In this post, I will present a function to implement in base R the Prim’s algorithm to obtain the minimum spanning tree (MST). I will use tidygraph
and ggraph
to plot the MST of a small graph example.
library(tidygraph)
library(ggraph)
For an undirected and weighted graph \(G\left(N, E \right)\), the MST is a subset of the edges \(E\) that connects all the nodes \(N\) in the graph and with the minimum possible total edge weight. The MST is a problem with practical implications (e.g., wiring a set of cities at minimum cost) and it is also a building block of other algorithms like the Christofides algorithm for the Travelling Salesman Problem.

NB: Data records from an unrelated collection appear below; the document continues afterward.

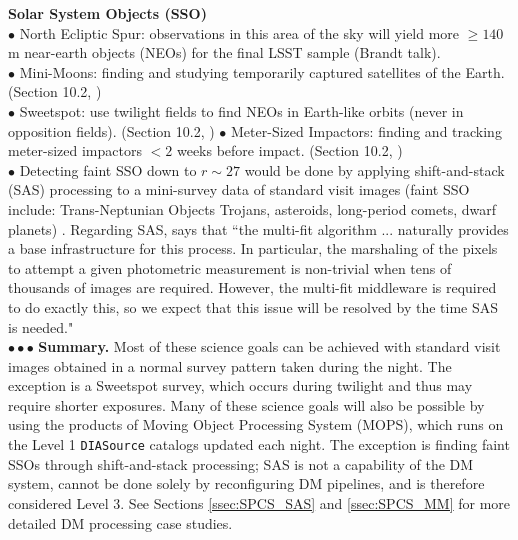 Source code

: \documentclass[DM,lsstdraft,toc]{lsstdoc}
\begin{document}
\medskip
\noindent \textbf{Solar System Objects (SSO)}\\
$\bullet$ North Ecliptic Spur: observations in this area of the sky will yield more $\geq140$ m near-earth objects (NEOs) for the final LSST sample (Brandt talk). \\
$\bullet$ Mini-Moons: finding and studying temporarily captured satellites of the Earth. (Section 10.2, \cite{2017arXiv170804058L}) \\
$\bullet$ Sweetspot: use twilight fields to find NEOs in Earth-like orbits (never in opposition fields). (Section 10.2, \cite{2017arXiv170804058L}) 
$\bullet$ Meter-Sized Impactors: finding and tracking meter-sized impactors $<2$ weeks before impact.  (Section 10.2, \cite{2017arXiv170804058L}) \\
$\bullet$ Detecting faint SSO down to $r\sim27$ would be done by applying shift-and-stack (SAS) processing to a mini-survey data of standard visit images (faint SSO include: Trans-Neptunian Objects Trojans, asteroids, long-period comets, dwarf planets) \citep{BeckerWP}. Regarding SAS, \cite{BeckerWP} says that ``the multi-fit algorithm ... naturally provides a base infrastructure for this process. In particular, the marshaling of the pixels to attempt a given photometric measurement is non-trivial when tens of thousands of images are required. However, the multi-fit middleware is required to do exactly this, so we expect that this issue will be resolved by the time SAS is needed." \\
$\bullet \bullet \bullet$ {\bf Summary.} Most of these science goals can be achieved with standard visit images obtained in a normal survey pattern taken during the night. The exception is a Sweetspot survey, which occurs during twilight and thus may require shorter exposures. Many of these science goals will also be possible by using the products of Moving Object Processing System (MOPS), which runs on the Level 1 {\tt DIASource} catalogs updated each night. The exception is finding faint SSOs through shift-and-stack processing; SAS is not a capability of the DM system, cannot be done solely by reconfiguring DM pipelines, and is therefore considered Level 3. See Sections \ref{ssec:SPCS_SAS} and \ref{ssec:SPCS_MM} for more detailed DM processing case studies.
\end{document}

In the Prim’s algorithm, we cover a node with the MST at each step.
- Step 1. We initialize the set \(L\) of not covered nodes with all the nodes of the graph.

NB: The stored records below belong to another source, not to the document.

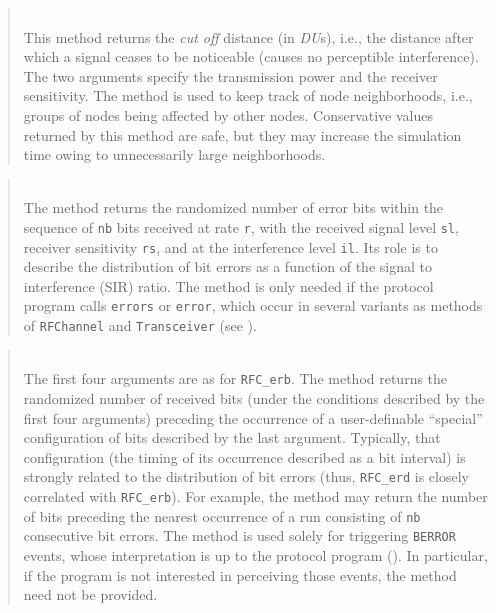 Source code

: \begin{quote}
\noindent{} \hspace{0in}\vspace{0.05in}\\
\noindent
This method returns the {\em cut off\/} distance (in {\em DU\/}s), i.e., the
distance after which a signal ceases to be noticeable (causes no perceptible
interference).
The two arguments specify the transmission power and the receiver sensitivity.
The method is used to keep track of node neighborhoods, i.e., groups of nodes
being affected by other nodes.
Conservative values returned by this method are safe, but they may increase
the simulation time owing to unnecessarily large neighborhoods.
\end{quote}

\begin{quote}
\noindent{} \hspace{0in}\vspace{0.05in}\\
\noindent
The method returns the randomized number of error bits within the sequence of
{\tt nb} bits received at rate {\tt r}, with the received signal level
{\tt sl}, receiver sensitivity {\tt rs}, and at the interference
level {\tt il}.
Its role is to describe the distribution of bit errors as a function of the
signal to interference (SIR) ratio.
The method is only needed if the protocol program calls
{\tt errors} or {\tt error}, which occur in several variants as methods of
{\tt RFChannel} and {\tt Transceiver} (see ).
\end{quote}

\begin{quote}
\noindent{} \hspace{0in}\vspace{0.05in}\\
\noindent
The first four arguments are as for {\tt RFC\_erb}.
The method returns the randomized number of received
bits (under the conditions described by the first four arguments)
preceding the occurrence of
a user-definable ``special''
configuration of bits described by the last argument.
Typically, that configuration
(the timing of its occurrence described as a bit interval)
is strongly related to the distribution of
bit errors (thus, {\tt RFC\_erd} is closely correlated with {\tt RFC\_erb}).
For example, the method may
return the number of bits preceding the nearest occurrence of a run consisting
of {\tt nb} consecutive bit errors.
The method is used solely
for triggering {\tt BERROR} events, whose interpretation
is up to the protocol program ().
In particular, if the program is not interested in perceiving those events,
the method need not be provided.
\end{quote}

- Step 2. We remove from the set \(L\) an arbitrary node \(n_1\).
- Step 3. We add to the MST the edge \(e\) of minimum weight among those with a node \(i \notin L\) and another node \(j \in L\).
- Step 4. We remove the node \(i\) from the set \(L\).
- Step 5. We return to Step 3 until the set \(L\) is empty.
Prim’s algorithm is a greedy algorithm, which constructs a solution iteratively choosing at each iteration the most appealing element. The MST can be solved optimally with the Prim algorithm.
Building the Function
The prim()
function takes as argument a D
distance matrix and returns a data frame with rows containing the nodes of each edge. It starts defining the edges
table containing the edges ordered by non increasing distance. At each iteration we obtain the positions of the candidate edges cand_edges
, and new_edge
, the element of cand_edges of minimum distance. The output of the algorithm is the data frame sol_edges
.
prim <- function(d){
n <- dim(d)[1]
# setting edges
edges <- data.frame(org = rep(1:n, times = n), dst = rep(1:n, each = n), dist = c(d))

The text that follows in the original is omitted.